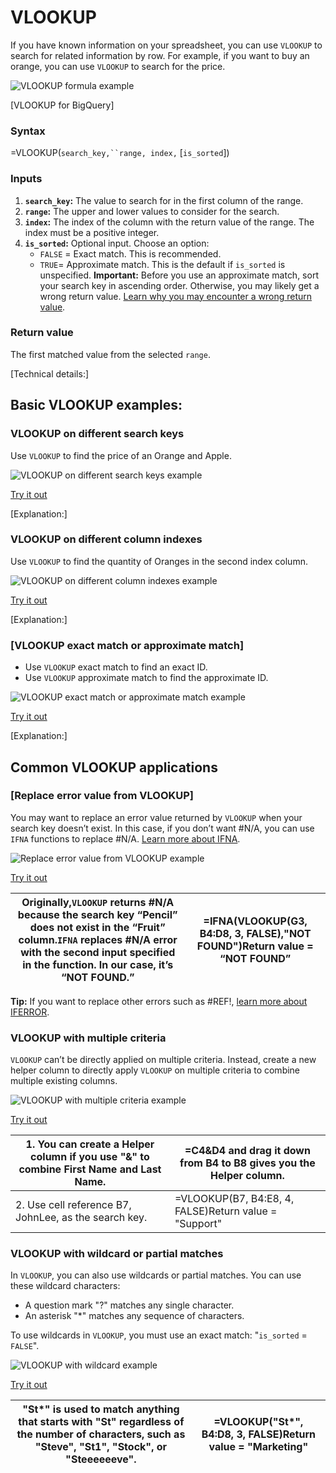 # VLOOKUP

If you have known information on your spreadsheet, you can use `VLOOKUP` to search for related information by row. For example, if you want to buy an orange, you can use `VLOOKUP` to search for the price.

![VLOOKUP formula example](https://lh3.googleusercontent.com/VOvPOX4k-wVnkNEPEX_HcOAjOu-xMtEdwAfK_CrcNVfBVVRNDBocpF2C2T5ZvYX2yytH=w761)

[VLOOKUP for BigQuery]

### Syntax

=VLOOKUP(`search_key,``range, index,` [`is_sorted`])

### **Inputs**

1. **`search_key`:** The value to search for in the first column of the range.
2. **`range`:** The upper and lower values to consider for the search.
3. **`index`:** The index of the column with the return value of the range. The index must be a positive integer.
4. **`is_sorted`:** Optional input. Choose an option:
   * `FALSE` = Exact match. This is recommended.
   * `TRUE`= Approximate match. This is the default if `is_sorted` is unspecified.
     **Important:** Before you use an approximate match, sort your search key in ascending order. Otherwise, you may likely get a wrong return value. [Learn why you may encounter a wrong return value](https://support.google.com/docs/answer/3093318?hl=en#Vlookupexactorapproximatetitle).

### Return value

The first matched value from the selected `range`.

[Technical details:]

## Basic VLOOKUP examples:

### **VLOOKUP on different search keys**

Use `VLOOKUP` to find the price of an Orange and Apple.

![VLOOKUP on different search keys example](https://lh3.googleusercontent.com/nbSF_Z-8BJm1TYvGotGscAJxvvP4MRLr-uZwUoA6nJb3-Yv9LOH3BQpofd65Acgj060=w706)

[Try it out](https://docs.google.com/spreadsheets/d/1NrLakbxIxEqvu31Pgzg5HNRo6rhXlvFSiBkEXI7I4ks/copy#gid=1562879455)

[Explanation:]

### VLOOKUP on different column indexes

Use `VLOOKUP` to find the quantity of Oranges in the second index column.

![VLOOKUP on different column indexes example](https://lh3.googleusercontent.com/X0T3U0COy9qgkVzJugyITBwH-2W2vH7Qng4yVh_LiL7mm145NFA4fTG1ul-gEbVQptA=w800)

[Try it out](https://docs.google.com/spreadsheets/d/1NrLakbxIxEqvu31Pgzg5HNRo6rhXlvFSiBkEXI7I4ks/copy#gid=2055913414)

[Explanation:]

### [VLOOKUP exact match or approximate match]

* Use `VLOOKUP` exact match to find an exact ID.
* Use `VLOOKUP` approximate match to find the approximate ID.

![VLOOKUP exact match or approximate match example](https://lh3.googleusercontent.com/VSFyToHtnKjpYO_i2kn0xPSBgu7063rLobXCdVitBmaVXb01SZdLMfxizkgHIQ8_iR5Q=w800)

[Try it out](https://docs.google.com/spreadsheets/d/1NrLakbxIxEqvu31Pgzg5HNRo6rhXlvFSiBkEXI7I4ks/copy#gid=61262510)

[Explanation:]

## Common VLOOKUP applications

### [Replace error value from VLOOKUP]

You may want to replace an error value returned by `VLOOKUP` when your search key doesn’t exist. In this case, if you don’t want #N/A, you can use `IFNA` functions to replace #N/A. [Learn more about IFNA](https://support.google.com/docs/answer/3093318?hl=en#vlookupifna).

![Replace error value from VLOOKUP example](https://lh3.googleusercontent.com/khBezbYJdKWQn7RJM_g7G5z0ZqC09NozbEdrhTVA1vlRUymhxn3anEaA8zJHEMV2H8k=w800)

[Try it out](https://docs.google.com/spreadsheets/d/1NrLakbxIxEqvu31Pgzg5HNRo6rhXlvFSiBkEXI7I4ks/copy#gid=361679153)


| Originally,`VLOOKUP` returns #N/A because the search key “Pencil” does not exist in the “Fruit” column.`IFNA` replaces #N/A error with the second input specified in the function. In our case, it’s “NOT FOUND.” | =IFNA(VLOOKUP(G3, B4:D8, 3, FALSE),"NOT FOUND")Return value = “NOT FOUND” |
| -------------------------------------------------------------------------------------------------------------------------------------------------------------------------------------------------------------------------- | --------------------------------------------------------------------------- |

**Tip:** If you want to replace other errors such as #REF!, [learn more about IFERROR](https://support.google.com/docs/answer/3093304).

### VLOOKUP with multiple criteria

`VLOOKUP` can’t be directly applied on multiple criteria. Instead, create a new helper column to directly apply `VLOOKUP` on multiple criteria to combine multiple existing columns.

![VLOOKUP with multiple criteria example](https://lh3.googleusercontent.com/3K_fM8i53zmH8r6HXpBERQXjP94kWbuXPWeB9rW4GU9d4LAZh8UPvRFtEPBXvMFv3g=w800)

[Try it out](https://docs.google.com/spreadsheets/d/1NrLakbxIxEqvu31Pgzg5HNRo6rhXlvFSiBkEXI7I4ks/copy#gid=714315357)


| 1. You can create a Helper column if you use "&" to combine First Name and Last Name. | =C4&D4 and drag it down from B4 to B8 gives you the Helper column. |
| ------------------------------------------------------------------------------------- | ------------------------------------------------------------------ |
| 2. Use cell reference B7, JohnLee, as the search key.                                 | =VLOOKUP(B7, B4:E8, 4, FALSE)Return value = "Support"              |

### VLOOKUP with wildcard or partial matches

In `VLOOKUP`, you can also use wildcards or partial matches. You can use these wildcard characters:

* A question mark "?" matches any single character.
* An asterisk "\*" matches any sequence of characters.

To use wildcards in `VLOOKUP`, you must use an exact match: "`is_sorted` = `FALSE`".

![VLOOKUP with wildcard example](https://lh3.googleusercontent.com/Q7wQop75P9Qpl6jlZBAiZVKwwH7Jh-EicmKhxVOtyjRNdTeu_GLRN_2tK5MOohDS8fg=w800)

[Try it out](https://docs.google.com/spreadsheets/d/1NrLakbxIxEqvu31Pgzg5HNRo6rhXlvFSiBkEXI7I4ks/copy#gid=562610592)


| "St\*" is used to match anything that starts with "St" regardless of the number of characters, such as "Steve", "St1", "Stock", or "Steeeeeeve". | =VLOOKUP("St\*", B4:D8, 3, FALSE)Return value = "Marketing" |
| ------------------------------------------------------------------------------------------------------------------------------------------------ | ----------------------------------------------------------- |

********

- **Activity**: Go through the records and pull out each line that includes the word "partial".

- **Solution to the exercise**:
### VLOOKUP with wildcard or partial matches
In `VLOOKUP`, you can also use wildcards or partial matches. You can use these wildcard characters:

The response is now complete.